Recently, 3300 V/1500 A IGBTs were introduced to the power device market as power control unit applications for electric locomotives. Electrical and thermal stress-related problems in IGBT modules are more serious than equivalent problems in lower power devices. To meet high power requirements, practitioners have resorted to the use of copper wire or ribbon technology as a replacement for the conventional low-cost aluminum wire with the objective of enhancing electrical performances in terms of reduced resistivity and capacitance [16], [17]. Experimental works regarding the electrical performances and reliability issues of the Al ribbon technology were performed by Ong et al. [18] and Lim et al. [19]. Process issues in copper ribbon bonding technology were discussed by Marenco et al. [20]. However, only a few studies have explored the effect of copper wires or ribbons on solder fatigue failure using numerical simulation in IGBT module applications. The power cycling test is widely adopted to estimate the real operational lifetime of IGBT modules operating under cyclic power environments by switching the electrical load on and off [21], [22]. The operational lifetime prediction for IGBT modules is important in the design and application of high power devices and systems.

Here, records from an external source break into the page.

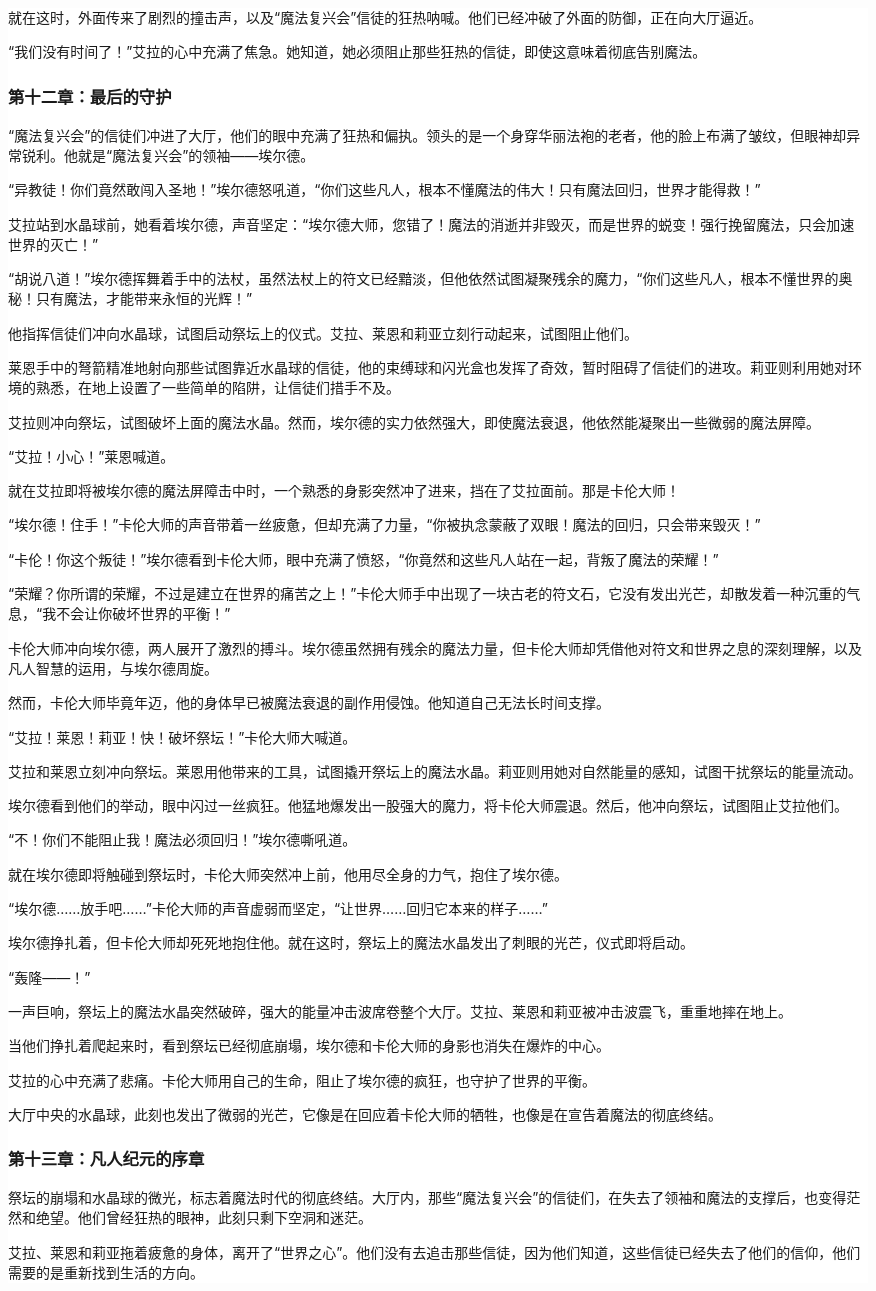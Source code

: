 就在这时，外面传来了剧烈的撞击声，以及“魔法复兴会”信徒的狂热呐喊。他们已经冲破了外面的防御，正在向大厅逼近。

“我们没有时间了！”艾拉的心中充满了焦急。她知道，她必须阻止那些狂热的信徒，即使这意味着彻底告别魔法。

### 第十二章：最后的守护

“魔法复兴会”的信徒们冲进了大厅，他们的眼中充满了狂热和偏执。领头的是一个身穿华丽法袍的老者，他的脸上布满了皱纹，但眼神却异常锐利。他就是“魔法复兴会”的领袖——埃尔德。

“异教徒！你们竟然敢闯入圣地！”埃尔德怒吼道，“你们这些凡人，根本不懂魔法的伟大！只有魔法回归，世界才能得救！”

艾拉站到水晶球前，她看着埃尔德，声音坚定：“埃尔德大师，您错了！魔法的消逝并非毁灭，而是世界的蜕变！强行挽留魔法，只会加速世界的灭亡！”

“胡说八道！”埃尔德挥舞着手中的法杖，虽然法杖上的符文已经黯淡，但他依然试图凝聚残余的魔力，“你们这些凡人，根本不懂世界的奥秘！只有魔法，才能带来永恒的光辉！”

他指挥信徒们冲向水晶球，试图启动祭坛上的仪式。艾拉、莱恩和莉亚立刻行动起来，试图阻止他们。

莱恩手中的弩箭精准地射向那些试图靠近水晶球的信徒，他的束缚球和闪光盒也发挥了奇效，暂时阻碍了信徒们的进攻。莉亚则利用她对环境的熟悉，在地上设置了一些简单的陷阱，让信徒们措手不及。

艾拉则冲向祭坛，试图破坏上面的魔法水晶。然而，埃尔德的实力依然强大，即使魔法衰退，他依然能凝聚出一些微弱的魔法屏障。

“艾拉！小心！”莱恩喊道。

就在艾拉即将被埃尔德的魔法屏障击中时，一个熟悉的身影突然冲了进来，挡在了艾拉面前。那是卡伦大师！

“埃尔德！住手！”卡伦大师的声音带着一丝疲惫，但却充满了力量，“你被执念蒙蔽了双眼！魔法的回归，只会带来毁灭！”

“卡伦！你这个叛徒！”埃尔德看到卡伦大师，眼中充满了愤怒，“你竟然和这些凡人站在一起，背叛了魔法的荣耀！”

“荣耀？你所谓的荣耀，不过是建立在世界的痛苦之上！”卡伦大师手中出现了一块古老的符文石，它没有发出光芒，却散发着一种沉重的气息，“我不会让你破坏世界的平衡！”

卡伦大师冲向埃尔德，两人展开了激烈的搏斗。埃尔德虽然拥有残余的魔法力量，但卡伦大师却凭借他对符文和世界之息的深刻理解，以及凡人智慧的运用，与埃尔德周旋。

然而，卡伦大师毕竟年迈，他的身体早已被魔法衰退的副作用侵蚀。他知道自己无法长时间支撑。

“艾拉！莱恩！莉亚！快！破坏祭坛！”卡伦大师大喊道。

艾拉和莱恩立刻冲向祭坛。莱恩用他带来的工具，试图撬开祭坛上的魔法水晶。莉亚则用她对自然能量的感知，试图干扰祭坛的能量流动。

埃尔德看到他们的举动，眼中闪过一丝疯狂。他猛地爆发出一股强大的魔力，将卡伦大师震退。然后，他冲向祭坛，试图阻止艾拉他们。

“不！你们不能阻止我！魔法必须回归！”埃尔德嘶吼道。

就在埃尔德即将触碰到祭坛时，卡伦大师突然冲上前，他用尽全身的力气，抱住了埃尔德。

“埃尔德……放手吧……”卡伦大师的声音虚弱而坚定，“让世界……回归它本来的样子……”

埃尔德挣扎着，但卡伦大师却死死地抱住他。就在这时，祭坛上的魔法水晶发出了刺眼的光芒，仪式即将启动。

“轰隆——！”

一声巨响，祭坛上的魔法水晶突然破碎，强大的能量冲击波席卷整个大厅。艾拉、莱恩和莉亚被冲击波震飞，重重地摔在地上。

当他们挣扎着爬起来时，看到祭坛已经彻底崩塌，埃尔德和卡伦大师的身影也消失在爆炸的中心。

艾拉的心中充满了悲痛。卡伦大师用自己的生命，阻止了埃尔德的疯狂，也守护了世界的平衡。

大厅中央的水晶球，此刻也发出了微弱的光芒，它像是在回应着卡伦大师的牺牲，也像是在宣告着魔法的彻底终结。

### 第十三章：凡人纪元的序章

祭坛的崩塌和水晶球的微光，标志着魔法时代的彻底终结。大厅内，那些“魔法复兴会”的信徒们，在失去了领袖和魔法的支撑后，也变得茫然和绝望。他们曾经狂热的眼神，此刻只剩下空洞和迷茫。

艾拉、莱恩和莉亚拖着疲惫的身体，离开了“世界之心”。他们没有去追击那些信徒，因为他们知道，这些信徒已经失去了他们的信仰，他们需要的是重新找到生活的方向。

In the present work, we investigated the effects of different wiring technologies, including copper wires, aluminum ribbons, and copper ribbons, on solder fatigue life. Electro-thermo-mechanical coupled analysis was performed to analyze heat distribution and fatigue life in a power cycling test based on the numerical finite element method (FEM). The results will serve as guidelines for replacing conventional aluminum wires with copper wires or ribbons.

 

II. FINITE ELEMENT MODEL

A. Structure of the IGBT Power Module

The schematic cross-sectional structure of the IGBT power module used in this study is shown in Fig. 1. The module comprised an IGBT chip, a DBC layer, and a baseplate, which are welded by solders. The round wires or ribbons were welded to the IGBT chip, which is soldered to the DBC layer using SAC305 (Sn: 3.0 wt%, Ag: 0.5 wt%, Cu) lead-free solder. The DBC layer was composed of an aluminum nitride (AlN) ceramic layer sandwiched between two copper layers. The layer was soldered to a copper baseplate. Table 1 shows the detailed dimensions of each layer in the IGBT module. The sizes of the IGBT chip and module were 14 mm × 14 mm and 79 mm × 69 mm, respectively. Figure 2 illustrates the schematic drawings of the different wiring methods. Figure 2(a) shows a conventional round wire with a diameter of 500 μm, and Fig. 2(b) shows a 2,000 μm-thick ribbon.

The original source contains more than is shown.